_Input:_

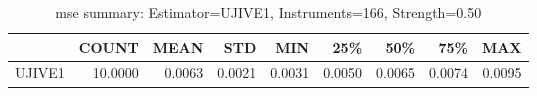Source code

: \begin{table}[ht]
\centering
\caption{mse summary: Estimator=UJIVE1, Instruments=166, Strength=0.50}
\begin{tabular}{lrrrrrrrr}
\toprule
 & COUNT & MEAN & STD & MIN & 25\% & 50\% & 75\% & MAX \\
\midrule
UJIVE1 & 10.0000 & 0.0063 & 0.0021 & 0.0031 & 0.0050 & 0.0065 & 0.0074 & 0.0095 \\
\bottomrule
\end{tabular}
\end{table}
...
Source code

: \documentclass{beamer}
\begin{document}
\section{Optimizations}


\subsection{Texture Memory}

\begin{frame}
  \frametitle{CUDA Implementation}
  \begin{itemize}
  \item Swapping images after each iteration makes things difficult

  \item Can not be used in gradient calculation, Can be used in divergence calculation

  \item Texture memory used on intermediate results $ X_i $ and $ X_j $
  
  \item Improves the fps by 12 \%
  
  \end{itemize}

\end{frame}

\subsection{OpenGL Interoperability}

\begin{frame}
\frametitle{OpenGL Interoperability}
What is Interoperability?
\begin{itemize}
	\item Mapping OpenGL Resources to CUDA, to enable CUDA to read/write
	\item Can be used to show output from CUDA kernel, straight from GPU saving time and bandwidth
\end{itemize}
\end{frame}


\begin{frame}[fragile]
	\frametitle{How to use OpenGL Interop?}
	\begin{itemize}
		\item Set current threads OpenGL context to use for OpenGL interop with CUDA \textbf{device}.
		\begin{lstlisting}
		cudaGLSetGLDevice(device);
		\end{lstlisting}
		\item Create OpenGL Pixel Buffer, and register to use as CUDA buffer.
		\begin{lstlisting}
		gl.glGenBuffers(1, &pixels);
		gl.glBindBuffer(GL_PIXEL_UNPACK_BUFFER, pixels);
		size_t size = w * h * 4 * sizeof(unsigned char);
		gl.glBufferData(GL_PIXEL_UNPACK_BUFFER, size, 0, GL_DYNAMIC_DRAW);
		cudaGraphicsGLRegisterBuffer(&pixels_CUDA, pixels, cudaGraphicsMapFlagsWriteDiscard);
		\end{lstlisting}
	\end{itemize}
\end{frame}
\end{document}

_What to produce:_
The lines above that hold the string "used" are to be located and copied.

_Reply to the task:_
  \item Can not be used in gradient calculation, Can be used in divergence calculation
  \item Texture memory used on intermediate results $ X_i $ and $ X_j $
	\item Can be used to show output from CUDA kernel, straight from GPU saving time and bandwidth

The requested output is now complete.